TASK DESCRIPTION: The expected output is each line below containing "expansion", copied in full.

========

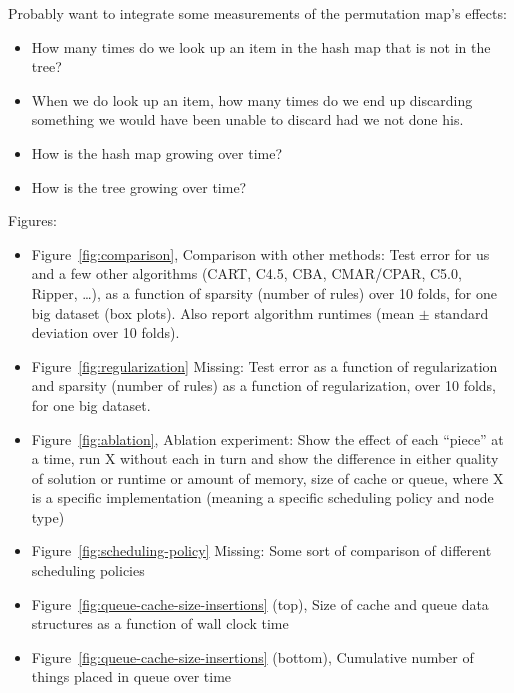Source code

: Probably want to integrate some measurements of the permutation map's effects:
\begin{itemize}
\item How many times do we look up an item in the hash map that is not in the tree?

\item When we do look up an item, how many times do we end up discarding
      something we would have been unable to discard had we not done his.

\item How is the hash map growing over time?

\item How is the tree growing over time?
\end{itemize}

Figures:
\begin{itemize}

\item Figure~\ref{fig:comparison}, Comparison with other methods:
Test error for us and a few other algorithms
(CART, C4.5, CBA, CMAR/CPAR, C5.0, Ripper, \dots),
as a function of sparsity (number of rules) over 10 folds, for one big dataset (box plots).
Also report algorithm runtimes (mean $\pm$ standard deviation over 10 folds).

\item Figure~\ref{fig:regularization}
Missing:  Test error as a function of regularization and sparsity
(number of rules) as a function of regularization, over 10 folds,
for one big dataset.

\item Figure~\ref{fig:ablation},  Ablation experiment:
Show the effect of each ``piece'' at a time,
run X without each in turn and show the difference in either
quality of solution or runtime or amount of memory, size of cache or queue,
where X is a specific implementation
(meaning a specific scheduling policy and node type)

\item Figure~\ref{fig:scheduling-policy}
Missing:  Some sort of comparison of different scheduling policies

\item Figure~\ref{fig:queue-cache-size-insertions} (top),
Size of cache and queue data structures as a function of wall clock time

\item Figure~\ref{fig:queue-cache-size-insertions} (bottom),
Cumulative number of things placed in queue over time


\end{itemize}
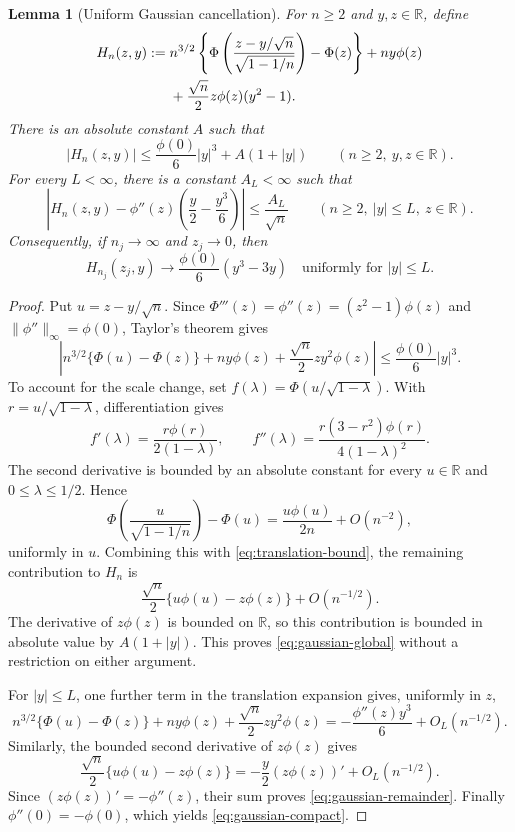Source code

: \documentclass[aop]{imsart}
\theoremstyle{plain}
\newtheorem{lemma}[theorem]{Lemma}
\theoremstyle{definition}
\theoremstyle{definition}
\newcommand{\R}{\mathbb R}
\begin{document}
\begin{lemma}[Uniform Gaussian cancellation]
\label{lem:gaussian-expansion}
For \(n\ge2\) and \(y,z\in\R\), define
\begin{align}
H_n(z,y):={}&n^{3/2}
\left\{\Phi\left(\frac{z-y/\sqrt n}{\sqrt{1-1/n}}\right)-\Phi(z)\right\}
+ny\phi(z)\notag\\
&+\frac{\sqrt n}{2}z\phi(z)(y^2-1).\label{eq:gaussian-H}
\end{align}
There is an absolute constant \(A\) such that
\begin{equation}
\label{eq:gaussian-global}
|H_n(z,y)|\le\frac{\phi(0)}6|y|^3+A(1+|y|)
\qquad(n\ge2,\ y,z\in\R).
\end{equation}
For every \(L<\infty\), there is a constant \(A_L<\infty\) such that
\begin{equation}
\label{eq:gaussian-remainder}
\left|H_n(z,y)-\phi''(z)\left(\frac y2-\frac{y^3}{6}\right)\right|
\le\frac{A_L}{\sqrt n}
\qquad(n\ge2,\ |y|\le L,\ z\in\R).
\end{equation}
Consequently, if \(n_j\to\infty\) and \(z_j\to0\), then
\begin{equation}
\label{eq:gaussian-compact}
H_{n_j}(z_j,y)\longrightarrow\frac{\phi(0)}6(y^3-3y)
\quad\text{uniformly for }|y|\le L.
\end{equation}
\end{lemma}

\begin{proof}
Put \(u=z-y/\sqrt n\). Since
\(\Phi'''(z)=\phi''(z)=(z^2-1)\phi(z)\) and
\(\|\phi''\|_\infty=\phi(0)\), Taylor's theorem gives
\begin{equation}
\label{eq:translation-bound}
\left|n^{3/2}\{\Phi(u)-\Phi(z)\}
+ny\phi(z)+\frac{\sqrt n}{2}zy^2\phi(z)\right|
\le\frac{\phi(0)}6|y|^3.
\end{equation}
To account for the scale change, set
\(f(\lambda)=\Phi(u/\sqrt{1-\lambda})\). With
\(r=u/\sqrt{1-\lambda}\), differentiation gives
\[
f'(\lambda)=\frac{r\phi(r)}{2(1-\lambda)},\qquad
f''(\lambda)=\frac{r(3-r^2)\phi(r)}{4(1-\lambda)^2}.
\]
The second derivative is bounded by an absolute constant for every
\(u\in\R\) and \(0\le\lambda\le1/2\). Hence
\[
\Phi\left(\frac{u}{\sqrt{1-1/n}}\right)-\Phi(u)
=\frac{u\phi(u)}{2n}+O(n^{-2}),
\]
uniformly in \(u\). Combining this with \eqref{eq:translation-bound},
the remaining contribution to \(H_n\) is
\[
\frac{\sqrt n}{2}\{u\phi(u)-z\phi(z)\}+O(n^{-1/2}).
\]
The derivative of \(z\phi(z)\) is bounded on \(\R\), so this contribution
is bounded in absolute value by \(A(1+|y|)\). This proves
\eqref{eq:gaussian-global} without a restriction on either argument.

For \(|y|\le L\), one further term in the translation expansion gives,
uniformly in \(z\),
\[
n^{3/2}\{\Phi(u)-\Phi(z)\}
+ny\phi(z)+\frac{\sqrt n}{2}zy^2\phi(z)
=-\frac{\phi''(z)y^3}{6}+O_L(n^{-1/2}).
\]
Similarly, the bounded second derivative of \(z\phi(z)\) gives
\[
\frac{\sqrt n}{2}\{u\phi(u)-z\phi(z)\}
=-\frac y2(z\phi(z))'+O_L(n^{-1/2}).
\]
Since \((z\phi(z))'=-\phi''(z)\), their sum proves
\eqref{eq:gaussian-remainder}. Finally \(\phi''(0)=-\phi(0)\), which yields
\eqref{eq:gaussian-compact}.
\end{proof}
\end{document}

========

FINAL ANSWER:
\label{lem:gaussian-expansion}
For \(|y|\le L\), one further term in the translation expansion gives,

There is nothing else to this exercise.